The notion of ‘insecure protocol’ must be defined. Protocols which include their own encryption and integrity control need not be encapsulated by TLS to match the security of the containing page. Browsers could either:
- Extend the WebSocket API to allow a webapp to declare that an unknown subprotocol is ‘secure’. For example, the elements in the protocol array could be taken to be either strings, or an object with
string name
andbool isSecure
attributes. - Simply regard any explicit WebSocket subprotocol as secure. Use of subprotocols is not widespread at all at the moment, and this may be an acceptable starting point. (The mixed-content checks are ultimately advisory and are a second-layer of protection which don’t confer security by themselves, they just break sites that are doing something dodgy. If site admins could be trusted to be virtuous, mixed-content protection wouldn’t be needed.)
- Include a configuration parameter with some sensible initial values. Getting support for new protocols would be a big pain though and an annoying barrier to entry.
Finally, the section 10.3.3 "Feedback from the protocol" needs to be updated:
- Change the protocol attribute's value to the subprotocol in use, if is not the null value. If it is the null value and secure is false but the origin’s scheme is a secure protocol, then:
- Change the readyState attribute’s value to CLOSED (3).
- Close the WebSocket connection.
- Fire a simple event named error at the WebSocket object.
What about other request types?
The same argument applies to XHR and Events, but these are not as important as getting WebSockets to work.
For example, it’s possible that content served as an XHR response will be properly verified by the requesting page. The webapp’s JavaScript could include a list of content hashes (served securely), then do some non-TLS XHR requests, and check that the result matches one of the hashes before using the response.
These use-cases are unknown (or extremely rare) in the wild. WebSockets is the most general protocol, in that any application of XHR requests or Server-Sent Events could also be done with WebSockets, so it’s not high priority to do something too general which includes XHR and Events as well.
Other possibilities
I was initially looking for some sort of generic solution that works for XHR (and SS-Events), and I wrote a few Firefox patches along different lines. I didn’t post them though because I was pretty unconfident they’d be accepted. The idea of a generic solution is to provide a way for a resource to say that it isn't actually mixed: suppose a non-TLS WebSocket or XHR connection is made. The browser could send an additional header (Access-Control-Request-Protocol
) and get back an additional header (Access-Control-Protocol: encrypted
). If the response has the right header, then the browser knows that the JavaScript is doing the encryption. The browser can't guarantee it’s encrypted, but we've made enough hurdles here to get the mixed content heuristic working well enough.

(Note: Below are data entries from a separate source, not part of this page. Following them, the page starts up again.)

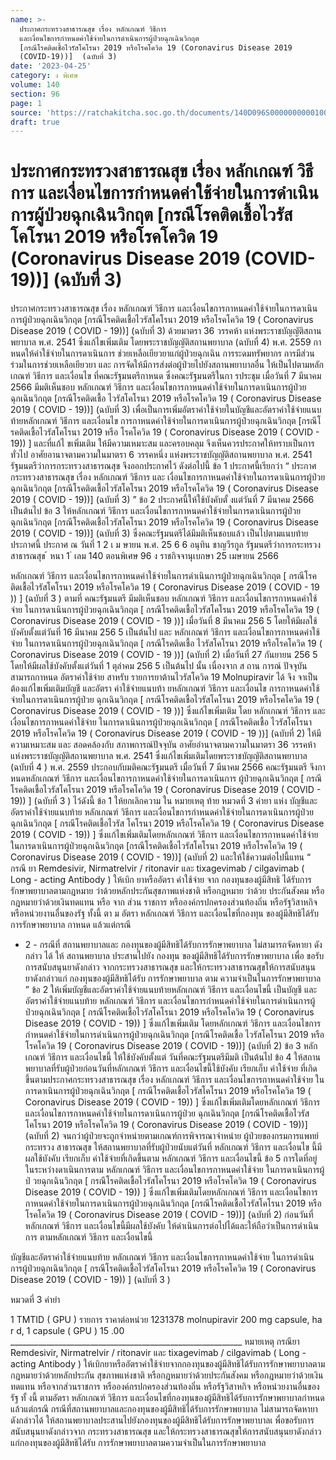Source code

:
 ```yaml
---
name: >-
  ประกาศกระทรวงสาธารณสุข เรื่อง หลักเกณฑ์ วิธีการ
  และเงื่อนไขการกำหนดค่าใช้จ่ายในการดำเนินการผู้ป่วยฉุกเฉินวิกฤต
  [กรณีโรคติดเชื้อไวรัสโคโรนา 2019 หรือโรคโควิด 19 (Coronavirus Disease 2019
  (COVID-19))]  (ฉบับที่ 3)
date: '2023-04-25'
category: ง พิเศษ
volume: 140
section: 96
page: 1
source: 'https://ratchakitcha.soc.go.th/documents/140D096S0000000000100.pdf'
draft: true
---
```


# ประกาศกระทรวงสาธารณสุข เรื่อง หลักเกณฑ์ วิธีการ และเงื่อนไขการกำหนดค่าใช้จ่ายในการดำเนินการผู้ป่วยฉุกเฉินวิกฤต [กรณีโรคติดเชื้อไวรัสโคโรนา 2019 หรือโรคโควิด 19 (Coronavirus Disease 2019 (COVID-19))]  (ฉบับที่ 3)

ประกาศกระทรวงสาธารณสุข เรื่อง หลักเกณฑ์ วิธีการ และเงื่อนไขการกาหนดค่าใช้จ่ายในการดาเนินการผู้ป่วยฉุกเฉินวิกฤต [กรณีโรคติดเชื้อไวรัสโคโรนา 2019 หรือโรคโควิด 19 ( Coronavirus Disease 2019 ( COVID - 19))] (ฉบับที่ 3) ด้วยมาตรา 36 วรรคห้า แห่งพระราชบัญญัติสถานพยาบาล พ.ศ. 2541 ซึ่งแก้ไขเพิ่มเติม โดยพระราชบัญญัติสถานพยาบาล (ฉบับที่ 4) พ.ศ. 2559 กาหนดให้ค่าใช้จ่ายในการดาเนินการ ช่วยเหลือเยียวยาแก่ผู้ป่วยฉุกเฉิน การระดมทรัพยากร การมีส่วนร่วมในการช่วยเหลือเยียวยา และ การจัดให้มีการส่งต่อผู้ป่วยไปยังสถานพยาบาลอื่น ให้เป็นไปตามหลักเกณฑ์ วิธีการ และเงื่อนไข ที่คณะรัฐมนตรีกาหนด ซึ่งคณะรัฐมนตรีในกา รประชุม เมื่อวันที่ 7 มีนาคม 2566 มีมติเห็นชอบ หลักเกณฑ์ วิธีการ และเงื่อนไขการกาหนดค่าใช้จ่ายในการดาเนินการผู้ป่วยฉุกเฉินวิกฤต [กรณีโรคติดเชื้อ ไวรัสโคโรนา 2019 หรือโรคโควิด 19 ( Coronavirus Disease 2019 ( COVID - 19))] (ฉบับที่ 3) เพื่อเป็นการเพิ่มอัตราค่าใช้จ่ายในบัญชีและอัตราค่าใช้จ่ายแนบท้ายหลักเกณฑ์ วิธีการ และเงื่อนไข การกาหนดค่าใช้จ่ายในการดาเนินการผู้ป่วยฉุกเฉินวิกฤต [กรณีโ รคติดเชื้อไวรัสโคโรนา 2019 หรือ โรคโควิด 19 ( Coronavirus Disease 2019 ( COVID - 19)) ] และที่แก้ไ ขเพิ่มเติม ให้มีความเหมาะสม และครอบคลุม จึงเห็นควรประกาศให้ทราบเป็นการทั่วไป อาศัยอานาจตามความในมาตรา 6 วรรคหนึ่ง แห่งพระราชบัญญัติสถานพยาบาล พ.ศ. 2541 รัฐมนตรีว่าการกระทรวงสาธารณสุข จึงออกประกาศไว้ ดังต่อไปนี้ ข้อ 1 ประกาศนี้เรียกว่า “ ประกาศกระทรวงสาธารณสุข เรื่อง หลักเกณฑ์ วิธีการ และ เงื่อนไขการกาหนดค่าใช้จ่ายในการดาเนินการผู้ป่วยฉุกเฉินวิกฤต [กรณีโรคติดเชื้อไวรัสโคโรนา 2019 หรือโรคโควิด 19 ( Coronavirus Disease 2019 ( COVID - 19))] (ฉบับที่ 3) ” ข้อ 2 ประกาศนี้ให้ใช้บังคับตั้ งแต่วันที่ 7 มีนาคม 2566 เป็นต้นไป ข้อ 3 ให้หลักเกณฑ์ วิธีการ และเงื่อนไขการกาหนดค่าใช้จ่ายในการดาเนินการผู้ป่วย ฉุกเฉินวิกฤต [กรณีโรคติดเชื้อไวรัสโคโรนา 2019 หรือโรคโควิด 19 ( Coronavirus Disease 2019 ( COVID - 19))] (ฉบับที่ 3) ซึ่งคณะรัฐมนตรีได้มีมติเห็นชอบแล้ว เป็นไปตามแนบท้ายประกาศนี้ ประกาศ ณ วันที่ 1 2 เ ม ษายน พ.ศ. 25 6 6 อนุทิน ชาญวีรกูล รัฐมนตรีว่าการกระทรวงสาธารณสุข ้ หนา 1 ่ เลม 140 ตอนพิเศษ 96 ง ราชกิจจานุเบกษา 25 เมษายน 2566

หลักเกณฑ์ วิธีการ และเงื่อนไขการกาหนดค่าใช้จ่ายในการดำเนินการผู้ป่วยฉุกเฉินวิกฤต [ กรณีโรคติดเชื้อไวรัสโคโรนา 2019 หรือโรคโควิด 19 ( Coronavirus Disease 2019 ( COVID - 19 )) ] (ฉบับที่ 3 ) ตามที่ คณะรัฐมนตรี มีมติเห็นชอบ หลักเกณฑ์ วิธีการ และเงื่อนไขการกาหนดค่าใช้จ่าย ในการดาเนินการผู้ป่วยฉุกเฉินวิกฤต [ กรณีโรคติดเชื้อไวรัสโคโรนา 2019 หรือโรคโควิด 19 ( Coronavirus Disease 2019 ( COVID - 19 ))] เมื่อวันที่ 8 มีนาคม 256 5 โดยให้มีผลใช้บังคับตั้งแต่วันที่ 16 มีนาคม 256 5 เป็นต้นไป และ หลักเกณฑ์ วิธีการ และเงื่อนไขการกาหนดค่าใช้จ่าย ในการดาเนินการผู้ป่วยฉุกเฉินวิกฤต [ กรณีโรคติดเชื้อ ไวรัสโคโรนา 2019 หรือโรคโควิด 19 ( Coronavirus Disease 2019 ( COVID - 19 ))] (ฉบับที่ 2) เมื่อวันที่ 27 กันยายน 256 5 โดยให้มีผลใช้บังคับตั้งแต่วันที่ 1 ตุลำคม 256 5 เป็นต้นไป นั้น เนื่องจาก ส ถาน การณ์ ปัจจุบัน สามารถกาหนด อัตราค่าใช้จ่าย สาหรับ รายการยาต้านไวรัสโควิด 19 Molnupiravir ได้ จึง จาเป็นต้องแก้ไขเพิ่มเติมบัญชี และอัตรา ค่าใช้จ่ายแนบท้า ยหลักเกณฑ์ วิธีการ และเงื่อนไข การกาหนดค่าใช้จ่ายในการดาเนินการผู้ป่วย ฉุกเฉินวิกฤต [ กรณีโรคติดเชื้อไวรัสโคโรนา 2019 หรือโรคโควิด 19 ( Coronavirus Disease 2019 ( COVID - 19 ))] ซึ่งแก้ไขเพิ่มเติม โดย หลักเกณฑ์ วิธีการ และเงื่อนไขการกาหนดค่าใช้จ่าย ในการดาเนินการผู้ป่วยฉุกเฉินวิกฤต [ กรณีโรคติดเชื้อ ไวรัสโคโรนา 2019 หรือโรคโควิด 19 ( Coronavirus Disease 2019 ( COVID - 19 ))] (ฉบับที่ 2) ให้มีความเหมาะสม และ สอดคล้องกับ สภาพการณ์ปัจจุบัน อาศัยอำนาจตามความในมาตรา 36 วรรคห้า แห่งพระราชบัญญัติสถานพยาบาล พ.ศ. 2541 ซึ่งแก้ไขเพิ่มเติมโดยพระราชบัญญัติสถานพยาบาล (ฉบับที่ 4 ) พ.ศ. 2559 ประกอบกับมติคณะรัฐมนตรี เมื่อวันที่ 7 มีนาคม 2566 คณะรัฐมนตรี จึงกาหนดหลักเกณฑ์ วิธีการ และเงื่อนไขการกาหนดค่าใช้จ่ายในการดาเนินการ ผู้ป่วยฉุกเฉินวิกฤต [ กรณีโรคติดเชื้อไวรัสโคโรนา 2019 หรือโรคโควิด 19 ( Coronavirus Disease 2019 ( COVID - 19)) ] (ฉบับที่ 3 ) ไว้ดังนี้ ข้อ 1 ให้ยกเลิกความ ใน หมายเหตุ ท้าย หมวดที่ 3 ค่ายา แห่ง บัญชีและอัตราค่าใช้จ่ายแนบท้าย หลักเกณฑ์ วิธีการ และเงื่อนไขการกำหนดค่าใช้จ่ายในการดาเนินการผู้ป่วยฉุกเฉินวิกฤต [ กรณีโรคติดเชื้อไวรัส โคโรนา 2019 หรือโรคโควิด 19 ( Coronavirus Disease 2019 ( COVID - 19)) ] ซึ่งแก้ไขเพิ่มเติมโดยหลักเกณฑ์ วิธีการ และเงื่อนไขการกาหนดค่าใช้จ่ายในการดาเนินการผู้ป่วยฉุกเฉินวิกฤต [กรณีโรคติดเชื้อไวรัสโคโรนา 2019 หรือโรคโควิด 19 ( Coronavirus Disease 2019 ( COVID - 19))] (ฉบับที่ 2) และให้ใช้ความต่อไปนี้แทน “ กรณี ยา Remdesivir, Nirmatrelvir / ritonavir และ tixagevimab / cilgavimab ( Long - acting Antibody ) ให้เบิก ยาหรืออัตรา ค่าใช้จ่าย จาก กองทุนของผู้มีสิทธิ ได้รับการรักษาพยาบาลตามกฎหมาย ว่าด้วยหลักประกันสุขภาพแห่งชาติ หรือกฎหมาย ว่าด้วย ประกันสังคม หรือกฎหมายว่าด้วยเงินทดแทน หรือ จาก ส่วน ราชการ หรือองค์กรปกครองส่วนท้องถิ่น หรือรัฐวิสาหกิจ หรือหน่วยงานอื่นของรัฐ ทั้งนี้ ตา ม อัตรา หลักเกณฑ์ วิธีการ และเงื่อนไขที่กองทุน ของผู้มีสิทธิได้รับการรักษาพยาบาล กาหนด แล้วแต่กรณี

- 2 - กรณีที่ สถานพยาบาลและ กองทุนของผู้มีสิทธิได้รับการรักษาพยาบาล ไม่สามารถจัดหายา ดังกล่าว ได้ ให้ สถานพยาบาล ประสานไปยัง กองทุน ของผู้มีสิทธิได้รับการรักษาพยาบาล เพื่อ ขอรับการสนับสนุนยาดังกล่าว จากกระทรวงสาธารณสุข และให้กระทรวงสาธารณสุขให้การสนับสนุน ยาดังกล่าวแก่ กองทุนของผู้มีสิทธิได้รับ การรักษาพยาบาล ตาม ความจำเป็นในการรักษาพยาบาล ” ข้อ 2 ให้เพิ่มบัญชีและอัตราค่าใช้จ่ายแนบท้ายหลักเกณฑ์ วิธีการ และเงื่อนไขนี้ เป็นบัญชี และอัตราค่าใช้จ่ายแนบท้าย หลักเกณฑ์ วิธีการ และเงื่อนไขการกำหนดค่าใช้จ่ายในการดำเนินการผู้ป่วยฉุกเฉินวิกฤต [ กรณีโรคติดเชื้อไวรัสโคโรนา 2019 หรือโรคโควิด 19 ( Coronavirus Disease 2019 ( COVID - 19)) ] ซึ่งแก้ไขเพิ่มเติม โดยหลักเกณฑ์ วิธีการ และเงื่อนไขการกำหนดค่าใช้จ่ายในการดำเนินการผู้ป่วยฉุกเฉินวิกฤต [กรณีโรคติดเชื้อ ไวรัสโคโรนา 2019 หรือโรคโควิด 19 ( Coronavirus Disease 2019 ( COVID - 19))] (ฉบับที่ 2) ข้อ 3 หลักเกณฑ์ วิธีการ และเงื่อนไขนี้ ให้ใช้บังคับตั้งแต่ วันที่คณะรัฐมนตรีมีมติ เป็นต้นไป ข้อ 4 ให้สถานพยาบาลที่รับผู้ป่วยก่อนวันที่หลักเกณฑ์ วิธีการ และเงื่อนไขนี้ใช้บังคับ เรียกเก็บ ค่าใช้จ่าย ที่เกิดขึ้นตามประกาศกระทรวงสาธารณสุข เรื่อง หลักเกณฑ์ วิธีการ และเงื่อนไขการกาหนดค่าใช้จ่าย ใน การดาเนินการผู้ป่วยฉุกเฉินวิกฤต [ กรณีโรคติดเชื้อไวรัสโคโรนา 2019 หรือโรคโควิด 19 ( Coronavirus Disease 2019 ( COVID - 19)) ] ซึ่งแก้ไขเพิ่มเติมโดยหลักเกณฑ์ วิธีการ และเงื่อนไขการกาหนดค่าใช้จ่ายในการดาเนินการผู้ป่วย ฉุกเฉินวิกฤต [กรณีโรคติดเชื้อไวรัสโคโรนา 2019 หรือโรคโควิด 19 ( Coronavirus Disease 2019 ( COVID - 19))] (ฉบับที่ 2) จนกว่าผู้ป่วยจะถูกจำหน่ายตามเกณฑ์การพิจารณาจำหน่าย ผู้ป่วยของกรมการแพทย์ กระทรวง สาธารณสุข ให้สถานพยาบาลที่รับผู้ป่วยนับแต่วันที่ หลักเกณฑ์ วิธีการ และเงื่อนไข นี้มีผลใช้บังคับ เรียกเก็บ ค่าใช้จ่ายที่เกิดขึ้นตาม หลักเกณฑ์ วิธีการ และเงื่อนไขนี้ ข้อ 5 การใดที่อยู่ในระหว่างดาเนินการตาม หลักเกณฑ์ วิธีการ และเงื่อนไขการกาหนดค่าใช้จ่าย ในการดาเนินการผู้ป่ วยฉุกเฉินวิกฤต [ กรณีโรคติดเชื้อไวรัสโคโรนา 2019 หรือโรคโควิด 19 ( Coronavirus Disease 2019 ( COVID - 19)) ] ซึ่งแก้ไขเพิ่มเติมโดยหลักเกณฑ์ วิธีการ และเงื่อนไขการกาหนดค่าใช้จ่ายในการดาเนินการผู้ป่วยฉุกเฉินวิกฤต [กรณีโรคติดเชื้อไวรัสโคโรนา 2019 หรือโรคโควิด 19 ( Coronavirus Disease 2019 ( COVID - 19))] (ฉบับที่ 2) ก่อนวันที่หลักเกณฑ์ วิธีการ และเงื่อนไขนี้มีผลใช้บังคับ ให้ดำเนินการต่อไปได้และให้ถือว่าเป็นการดำเนินการ ตามหลักเกณฑ์ วิธีการ และเงื่อนไขนี้

บัญชีและอัตราค่าใช้จ่ายแนบท้าย หลักเกณฑ์ วิธีการ และเงื่อนไขการกาหนดค่าใช้จ่าย ในการดำเนินการผู้ป่วยฉุกเฉินวิกฤต [ กรณีโรคติดเชื้อไวรัสโคโรนา 2019 หรือโรคโควิด 19 ( Coronavirus Disease 2019 ( COVID - 19)) ] (ฉบับที่ 3 )

หมวดที่ 3 ค่ายำ

1 TMTID ( GPU ) รายการ ราคาต่อหน่วย 1231378 molnupiravir 200 mg capsule, ha r d, 1 capsule ( GPU ) 15 .00 __________________________________________________________ หมายเหตุ กรณียา Remdesivir, Nirmatrelvir / ritonavir และ tixagevimab / cilgavimab ( Long - acting Antibody ) ให้เบิกยาหรืออัตราค่าใช้จ่ายจากกองทุนของผู้มีสิทธิได้รับการรักษาพยาบาลตามกฎหมายว่าด้วยหลักประกัน สุขภาพแห่งชาติ หรือกฎหมายว่าด้วยประกันสังคม หรือกฎหมายว่าด้วยเงินทดแทน หรือจากส่วนราชการ หรือองค์กรปกครองส่วนท้องถิ่น หรือรัฐวิสาหกิจ หรือหน่วยงานอื่นของรัฐ ทั้ งนี้ ตามอัตรา หลักเกณฑ์ วิธีการ และเงื่อนไขที่กองทุนของผู้มีสิทธิได้รับการรักษาพยาบาลกำหนด แล้วแต่กรณี กรณีที่สถานพยาบาลและกองทุนของผู้มีสิทธิได้รับการรักษาพยาบาล ไม่สามารถจัดหายาดังกล่าวได้ ให้สถานพยาบาลประสานไปยังกองทุนของผู้มีสิทธิได้รับการรักษาพยาบาลเ พื่อขอรับการสนับสนุนยาดังกล่าวจาก กระทรวงสาธารณสุข และให้กระทรวงสาธารณสุขให้การสนับสนุนยาดังกล่าวแก่กองทุนของผู้มีสิทธิได้รับ การรักษาพยาบาลตามความจำเป็นในการรักษาพยาบาล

(Remember: mixed content detection is a heuristic! It’s there to make it hard for site admins to write bad sites by breaking sites when they try and do silly things, like mixed content. The blocker doesn’t make a site secure though — that's achieved through actually using TLS everywhere, and the admin can do that without any mixed-content blocking from the browser. It’s just there to create a secure ecosystem.)
I had a draft of a spec and an implementation too that looked a bit like CSP (per-origin protection) rather than CORS (per-resource).
Ultimately, those proposals just look too ugly when speced out to be convincing. I think it’s OK to ditch XHR and Events just because they’re a subcase of WebSockets really, so using the WebSockets subprotocols to get the right behaviour is sufficient.